| Assignment |
Please restate the data below word for word, omitting all images.

────────

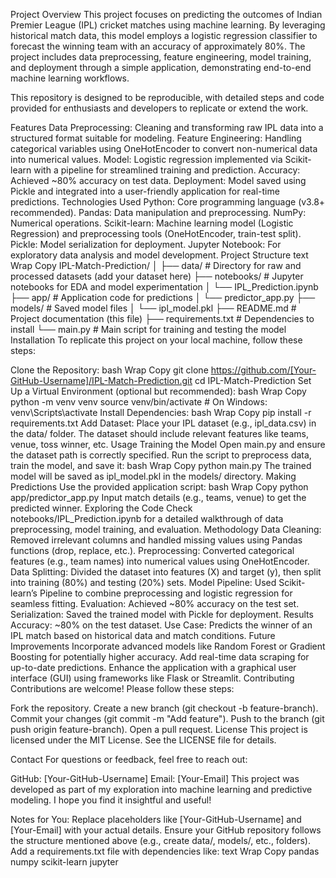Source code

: Project Overview
This project focuses on predicting the outcomes of Indian Premier League (IPL) cricket matches using machine learning. By leveraging historical match data, this model employs a logistic regression classifier to forecast the winning team with an accuracy of approximately 80%. The project includes data preprocessing, feature engineering, model training, and deployment through a simple application, demonstrating end-to-end machine learning workflows.

This repository is designed to be reproducible, with detailed steps and code provided for enthusiasts and developers to replicate or extend the work.

Features
Data Preprocessing: Cleaning and transforming raw IPL data into a structured format suitable for modeling.
Feature Engineering: Handling categorical variables using OneHotEncoder to convert non-numerical data into numerical values.
Model: Logistic regression implemented via Scikit-learn with a pipeline for streamlined training and prediction.
Accuracy: Achieved ~80% accuracy on test data.
Deployment: Model saved using Pickle and integrated into a user-friendly application for real-time predictions.
Technologies Used
Python: Core programming language (v3.8+ recommended).
Pandas: Data manipulation and preprocessing.
NumPy: Numerical operations.
Scikit-learn: Machine learning model (Logistic Regression) and preprocessing tools (OneHotEncoder, train-test split).
Pickle: Model serialization for deployment.
Jupyter Notebook: For exploratory data analysis and model development.
Project Structure
text
Wrap
Copy
IPL-Match-Prediction/
│
├── data/                  # Directory for raw and processed datasets (add your dataset here)
├── notebooks/             # Jupyter notebooks for EDA and model experimentation
│   └── IPL_Prediction.ipynb
├── app/                   # Application code for predictions
│   └── predictor_app.py
├── models/                # Saved model files
│   └── ipl_model.pkl
├── README.md              # Project documentation (this file)
├── requirements.txt       # Dependencies to install
└── main.py                # Main script for training and testing the model
Installation
To replicate this project on your local machine, follow these steps:

Clone the Repository:
bash
Wrap
Copy
git clone https://github.com/[Your-GitHub-Username]/IPL-Match-Prediction.git
cd IPL-Match-Prediction
Set Up a Virtual Environment (optional but recommended):
bash
Wrap
Copy
python -m venv venv
source venv/bin/activate  # On Windows: venv\Scripts\activate
Install Dependencies:
bash
Wrap
Copy
pip install -r requirements.txt
Add Dataset:
Place your IPL dataset (e.g., ipl_data.csv) in the data/ folder. The dataset should include relevant features like teams, venue, toss winner, etc.
Usage
Training the Model
Open main.py and ensure the dataset path is correctly specified.
Run the script to preprocess data, train the model, and save it:
bash
Wrap
Copy
python main.py
The trained model will be saved as ipl_model.pkl in the models/ directory.
Making Predictions
Use the provided application script:
bash
Wrap
Copy
python app/predictor_app.py
Input match details (e.g., teams, venue) to get the predicted winner.
Exploring the Code
Check notebooks/IPL_Prediction.ipynb for a detailed walkthrough of data preprocessing, model training, and evaluation.
Methodology
Data Cleaning: Removed irrelevant columns and handled missing values using Pandas functions (drop, replace, etc.).
Preprocessing: Converted categorical features (e.g., team names) into numerical values using OneHotEncoder.
Data Splitting: Divided the dataset into features (X) and target (y), then split into training (80%) and testing (20%) sets.
Model Pipeline: Used Scikit-learn’s Pipeline to combine preprocessing and logistic regression for seamless fitting.
Evaluation: Achieved ~80% accuracy on the test set.
Serialization: Saved the trained model with Pickle for deployment.
Results
Accuracy: ~80% on the test dataset.
Use Case: Predicts the winner of an IPL match based on historical data and match conditions.
Future Improvements
Incorporate advanced models like Random Forest or Gradient Boosting for potentially higher accuracy.
Add real-time data scraping for up-to-date predictions.
Enhance the application with a graphical user interface (GUI) using frameworks like Flask or Streamlit.
Contributing
Contributions are welcome! Please follow these steps:

Fork the repository.
Create a new branch (git checkout -b feature-branch).
Commit your changes (git commit -m "Add feature").
Push to the branch (git push origin feature-branch).
Open a pull request.
License
This project is licensed under the MIT License. See the LICENSE file for details.

Contact
For questions or feedback, feel free to reach out:

GitHub: [Your-GitHub-Username]
Email: [Your-Email]
This project was developed as part of my exploration into machine learning and predictive modeling. I hope you find it insightful and useful!

Notes for You:
Replace placeholders like [Your-GitHub-Username] and [Your-Email] with your actual details.
Ensure your GitHub repository follows the structure mentioned above (e.g., create data/, models/, etc., folders).
Add a requirements.txt file with dependencies like:
text
Wrap
Copy
pandas
numpy
scikit-learn
jupyter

────────

| Answer to the problem |
Source code

: Project Overview
This project focuses on predicting the outcomes of Indian Premier League (IPL) cricket matches using machine learning. By leveraging historical match data, this model employs a logistic regression classifier to forecast the winning team with an accuracy of approximately 80%. The project includes data preprocessing, feature engineering, model training, and deployment through a simple application, demonstrating end-to-end machine learning workflows.

This repository is designed to be reproducible, with detailed steps and code provided for enthusiasts and developers to replicate or extend the work.

Features
Data Preprocessing: Cleaning and transforming raw IPL data into a structured format suitable for modeling.
Feature Engineering: Handling categorical variables using OneHotEncoder to convert non-numerical data into numerical values.
Model: Logistic regression implemented via Scikit-learn with a pipeline for streamlined training and prediction.
Accuracy: Achieved ~80% accuracy on test data.
Deployment: Model saved using Pickle and integrated into a user-friendly application for real-time predictions.
Technologies Used
Python: Core programming language (v3.8+ recommended).
Pandas: Data manipulation and preprocessing.
NumPy: Numerical operations.
Scikit-learn: Machine learning model (Logistic Regression) and preprocessing tools (OneHotEncoder, train-test split).
Pickle: Model serialization for deployment.
Jupyter Notebook: For exploratory data analysis and model development.
Project Structure
text
Wrap
Copy
IPL-Match-Prediction/
│
├── data/                  # Directory for raw and processed datasets (add your dataset here)
├── notebooks/             # Jupyter notebooks for EDA and model experimentation
│   └── IPL_Prediction.ipynb
├── app/                   # Application code for predictions
│   └── predictor_app.py
├── models/                # Saved model files
│   └── ipl_model.pkl
├── README.md              # Project documentation (this file)
├── requirements.txt       # Dependencies to install
└── main.py                # Main script for training and testing the model
Installation
To replicate this project on your local machine, follow these steps:

Clone the Repository:
bash
Wrap
Copy
git clone https://github.com/[Your-GitHub-Username]/IPL-Match-Prediction.git
cd IPL-Match-Prediction
Set Up a Virtual Environment (optional but recommended):
bash
Wrap
Copy
python -m venv venv
source venv/bin/activate  # On Windows: venv\Scripts\activate
Install Dependencies:
bash
Wrap
Copy
pip install -r requirements.txt
Add Dataset:
Place your IPL dataset (e.g., ipl_data.csv) in the data/ folder. The dataset should include relevant features like teams, venue, toss winner, etc.
Usage
Training the Model
Open main.py and ensure the dataset path is correctly specified.
Run the script to preprocess data, train the model, and save it:
bash
Wrap
Copy
python main.py
The trained model will be saved as ipl_model.pkl in the models/ directory.
Making Predictions
Use the provided application script:
bash
Wrap
Copy
python app/predictor_app.py
Input match details (e.g., teams, venue) to get the predicted winner.
Exploring the Code
Check notebooks/IPL_Prediction.ipynb for a detailed walkthrough of data preprocessing, model training, and evaluation.
Methodology
Data Cleaning: Removed irrelevant columns and handled missing values using Pandas functions (drop, replace, etc.).
Preprocessing: Converted categorical features (e.g., team names) into numerical values using OneHotEncoder.
Data Splitting: Divided the dataset into features (X) and target (y), then split into training (80%) and testing (20%) sets.
Model Pipeline: Used Scikit-learn’s Pipeline to combine preprocessing and logistic regression for seamless fitting.
Evaluation: Achieved ~80% accuracy on the test set.
Serialization: Saved the trained model with Pickle for deployment.
Results
Accuracy: ~80% on the test dataset.
Use Case: Predicts the winner of an IPL match based on historical data and match conditions.
Future Improvements
Incorporate advanced models like Random Forest or Gradient Boosting for potentially higher accuracy.
Add real-time data scraping for up-to-date predictions.
Enhance the application with a graphical user interface (GUI) using frameworks like Flask or Streamlit.
Contributing
Contributions are welcome! Please follow these steps:

Fork the repository.
Create a new branch (git checkout -b feature-branch).
Commit your changes (git commit -m "Add feature").
Push to the branch (git push origin feature-branch).
Open a pull request.
License
This project is licensed under the MIT License. See the LICENSE file for details.

Contact
For questions or feedback, feel free to reach out:

GitHub: [Your-GitHub-Username]
Email: [Your-Email]
This project was developed as part of my exploration into machine learning and predictive modeling. I hope you find it insightful and useful!

Notes for You:
Replace placeholders like [Your-GitHub-Username] and [Your-Email] with your actual details.
Ensure your GitHub repository follows the structure mentioned above (e.g., create data/, models/, etc., folders).
Add a requirements.txt file with dependencies like:
text
Wrap
Copy
pandas
numpy
scikit-learn
jupyter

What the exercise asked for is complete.